Огюст хотел что-то прибавить, но отчего-то сдержался, видимо, посмотрев мне в глаза и заметив реакцию. Так что же? Все-таки раздвоение личности? У меня вырвался сухой саркастический смешок.
— Так значит, все в порядке? — недоверчиво переспросил Огюст.
— Ага. — «Только скажите спасибо, что меня не вывернуло наизнанку…»
— Проклятье, — услышал я сердитый голос герцога и оглянулся. — Они уложили почти две дюжины моих людей!
— А их — почшти четыре дюжшины… — трезво отметил Бэм, озабоченно бродивший среди тел, и то и дело ожесточенно потиравший плечо, куда, видимо, пришлась жгучая царапина. — Ччертовшщина… Почшему они не отступили? — подивился он.
— Не могли, — мрачно ответил я, — в этом-то и самое жуткое.
— Едва ли, — рассеянно проговорил герцог. — Так, так, и что же дальше?..
— Между прочим, — я покосился на заляпанную белую повязку, все еще красовавшуюся на плече Бэма, — я думаю, этот знак будет их притягивать. Помните? Сокрушить победителя и занять его место.
Гиз на мгновение замер, кивнул, и отдал приказ избавиться от меток, его приказ выполнили с энтузиазмом, будто спохватившись.

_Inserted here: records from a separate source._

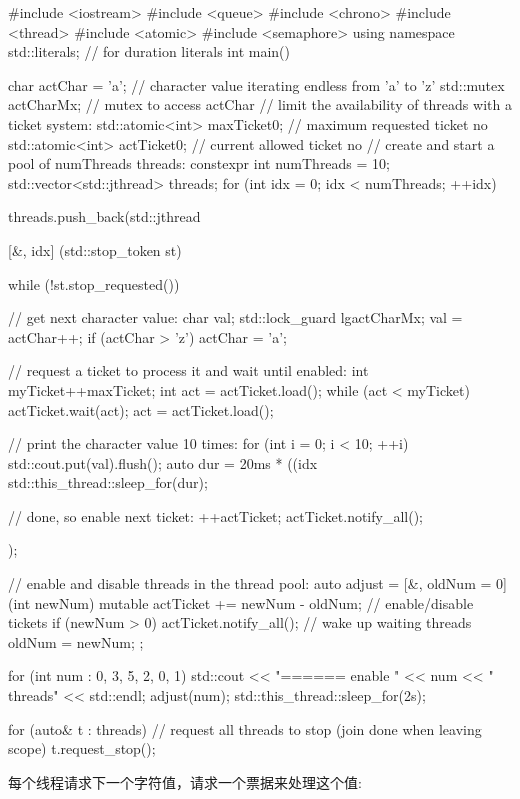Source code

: \begin{cpp}
#include <iostream>
#include <queue>
#include <chrono>
#include <thread>
#include <atomic>
#include <semaphore>
using namespace std::literals; // for duration literals
int main()
{
	char actChar = 'a'; // character value iterating endless from 'a' to 'z'
	std::mutex actCharMx; // mutex to access actChar
	// limit the availability of threads with a ticket system:
	std::atomic<int> maxTicket{0}; // maximum requested ticket no
	std::atomic<int> actTicket{0}; // current allowed ticket no
	// create and start a pool of numThreads threads:
	constexpr int numThreads = 10;
	std::vector<std::jthread> threads;
	for (int idx = 0; idx < numThreads; ++idx) {
		threads.push_back(std::jthread{[&, idx] (std::stop_token st) {
										while (!st.stop_requested()) {
											// get next character value:
											char val;
											{
												std::lock_guard lg{actCharMx};
												val = actChar++;
												if (actChar > 'z') actChar = 'a';
												}

												// request a ticket to process it and wait until enabled:
												int myTicket{++maxTicket};
												int act = actTicket.load();
												while (act < myTicket) {
												actTicket.wait(act);
												act = actTicket.load();
												}

												// print the character value 10 times:
												for (int i = 0; i < 10; ++i) {
												std::cout.put(val).flush();
												auto dur = 20ms * ((idx %
												std::this_thread::sleep_for(dur);
												}

												// done, so enable next ticket:
												++actTicket;
												actTicket.notify_all();
											}
										}});
	}

	// enable and disable threads in the thread pool:
	auto adjust = [&, oldNum = 0] (int newNum) mutable {
					actTicket += newNum - oldNum; // enable/disable tickets
					if (newNum > 0) actTicket.notify_all(); // wake up waiting threads
					oldNum = newNum;
					};

	for (int num : {0, 3, 5, 2, 0, 1}) {
		std::cout << "\n====== enable " << num << " threads" << std::endl;
		adjust(num);
		std::this_thread::sleep_for(2s);
	}

	for (auto& t : threads) { // request all threads to stop (join done when leaving scope)
		t.request_stop();
	}
}
\end{cpp}

每个线程请求下一个字符值，请求一个票据来处理这个值:


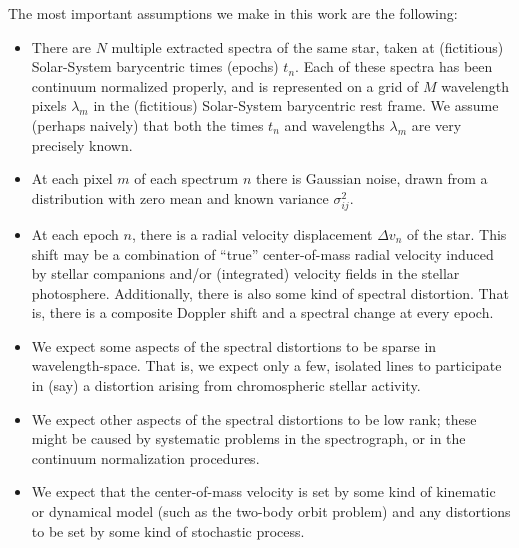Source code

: \documentclass[12pt, letterpaper]{article}
\begin{document}
The most important assumptions we make in this work are the following:
\begin{itemize}\itemsep=0ex
\item There are $N$ multiple extracted spectra of the same star, taken
  at (fictitious) Solar-System barycentric times (epochs) $t_n$. Each
  of these spectra has been continuum normalized properly, and is
  represented on a grid of $M$ wavelength pixels $\lambda_m$ in the
  (fictitious) Solar-System barycentric rest frame. We assume (perhaps
  naively) that both the times $t_n$ and wavelengths $\lambda_m$ are
  very precisely known.
\item At each pixel $m$ of each spectrum $n$ there is Gaussian noise,
  drawn from a distribution with zero mean and known variance
  $\sigma^2_{ij}$.
\item At each epoch $n$, there is a radial velocity displacement
  $\Delta v_{n}$ of the star. This shift may be a combination
  of ``true'' center-of-mass radial velocity induced by stellar companions
  and/or (integrated) velocity fields in the stellar photosphere. Additionally,
  there is also some kind of spectral distortion.  That is, there is a
  composite Doppler shift and a spectral change at every epoch.
\item We expect some aspects of the spectral distortions to be sparse
  in wavelength-space.  That is, we expect only a few, isolated lines
  to participate in (say) a distortion arising from chromospheric stellar activity.
\item We expect other aspects of the spectral distortions to be low
  rank; these might be caused by systematic problems in the
  spectrograph, or in the continuum normalization procedures.
\item We expect that the center-of-mass velocity is set by some kind
  of kinematic or dynamical model (such as the two-body orbit problem)
  and any distortions to be set by some kind of stochastic process.
\end{itemize}
\end{document}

И мы снова услышали дробный стук копыт, только приближавшийся теперь куда стремительней. В отдалении слышались крики и выстрелы. Что же теперь, интересно, все-таки происходит в городе?.. На этот раз?
На этот раз все подтянулись и приготовились к встрече с кем бы то ни было без подсказок. Швейцарцы вновь стали плечом к плечу, и мы с Огюстом присоединились к ним, на всякий случай снова подняв оружие.
«Не хранители!» — подумал я со смесью облегчения и настороженности, распознав это по тому же признаку, что и раньше — приближающиеся всадники не то чтобы галдели, но все-таки перекликивались, то сердито, то посмеиваясь. Причем перекликивались по-немецки. Швейцарцев, похоже, это ничуть не успокаивало, но едва отряд рейтаров выехал, красиво развернувшись, на открытое место и тут же, приметив швейцарцев, перестроился в боевой готовности, мы с Огюстом одновременно окликнули:
— Капитан Таннеберг!
— Кто меня зовет? — отозвался капитан сразу и бодро и грозно. Бэм что-то прошипел сквозь зубы, швейцарцы встали на всякий случай поплотнее.
— Это я, де Флеррн! — с энтузиазмом ответил Огюст, отчего герцог, стоявший неподалеку от меня, впал в еще более мрачное и глубокое задумчивое молчание, чем раньше. — Что вы здесь делаете?
— Ха! — сказал Таннеберг. — Приехал проследить как тут тела! — Должно быть, он подразумевал «дела», но легкий акцент придал словам другой, хотя и не менее, если не более глубокий смысл. Звякнув сбруей, он подъехал чуть ближе и пригляделся. — Кажется, не слишком карашо? — его акцент стал заметней, как обычно, когда он бывал чем-то обеспокоен. — Что с каспадином адмиралом?